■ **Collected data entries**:

■ ■ ■ ■ ■ ■ ■

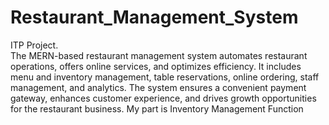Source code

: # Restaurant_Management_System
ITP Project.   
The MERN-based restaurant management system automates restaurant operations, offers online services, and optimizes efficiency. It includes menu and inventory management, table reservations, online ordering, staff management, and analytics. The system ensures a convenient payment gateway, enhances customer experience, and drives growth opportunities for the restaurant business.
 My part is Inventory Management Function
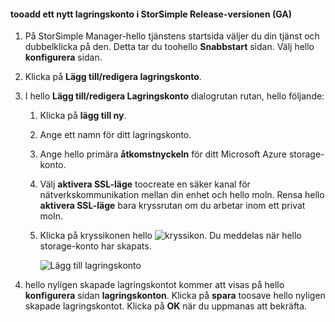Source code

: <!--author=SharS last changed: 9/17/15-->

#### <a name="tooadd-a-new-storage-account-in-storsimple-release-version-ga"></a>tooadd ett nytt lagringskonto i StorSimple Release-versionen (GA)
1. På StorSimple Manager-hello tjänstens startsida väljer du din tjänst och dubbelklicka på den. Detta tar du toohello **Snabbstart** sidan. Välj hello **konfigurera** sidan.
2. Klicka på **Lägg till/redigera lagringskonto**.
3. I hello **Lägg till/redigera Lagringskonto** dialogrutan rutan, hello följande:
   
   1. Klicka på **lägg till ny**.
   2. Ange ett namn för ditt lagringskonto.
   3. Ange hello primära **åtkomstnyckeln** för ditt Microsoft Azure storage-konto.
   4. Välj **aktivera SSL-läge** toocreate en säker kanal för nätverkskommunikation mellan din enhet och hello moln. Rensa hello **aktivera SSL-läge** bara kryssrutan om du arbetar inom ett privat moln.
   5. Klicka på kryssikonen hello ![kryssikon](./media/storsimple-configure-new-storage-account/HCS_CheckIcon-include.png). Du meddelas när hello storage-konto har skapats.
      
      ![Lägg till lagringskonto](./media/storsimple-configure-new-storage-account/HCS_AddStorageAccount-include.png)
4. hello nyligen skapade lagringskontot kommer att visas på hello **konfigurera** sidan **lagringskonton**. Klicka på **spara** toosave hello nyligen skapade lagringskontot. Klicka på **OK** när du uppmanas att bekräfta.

■ ■ ■ ■ ■ ■ ■

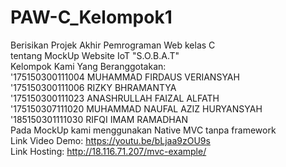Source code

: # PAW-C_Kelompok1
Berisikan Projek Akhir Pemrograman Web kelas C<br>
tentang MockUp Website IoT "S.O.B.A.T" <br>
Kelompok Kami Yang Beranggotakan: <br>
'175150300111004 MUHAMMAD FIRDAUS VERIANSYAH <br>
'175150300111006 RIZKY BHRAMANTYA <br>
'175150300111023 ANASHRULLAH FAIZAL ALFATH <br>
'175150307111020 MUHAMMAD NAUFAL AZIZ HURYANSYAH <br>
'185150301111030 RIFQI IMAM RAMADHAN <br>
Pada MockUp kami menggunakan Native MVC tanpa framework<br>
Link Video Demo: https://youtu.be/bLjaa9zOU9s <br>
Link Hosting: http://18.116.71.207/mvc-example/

■ ■ ■ ■ ■ ■ ■

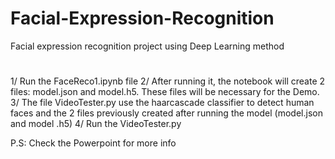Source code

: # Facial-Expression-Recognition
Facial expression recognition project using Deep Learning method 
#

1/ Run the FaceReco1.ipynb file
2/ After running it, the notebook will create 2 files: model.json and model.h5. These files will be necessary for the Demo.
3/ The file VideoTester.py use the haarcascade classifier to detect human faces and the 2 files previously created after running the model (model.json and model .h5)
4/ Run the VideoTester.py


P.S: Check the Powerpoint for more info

■ ■ ■ ■ ■ ■ ■

■ **Problem statement**:
Say how many lines in the records contain the word "account". Nothing but the number is required.

■ **Completed exercise**:
3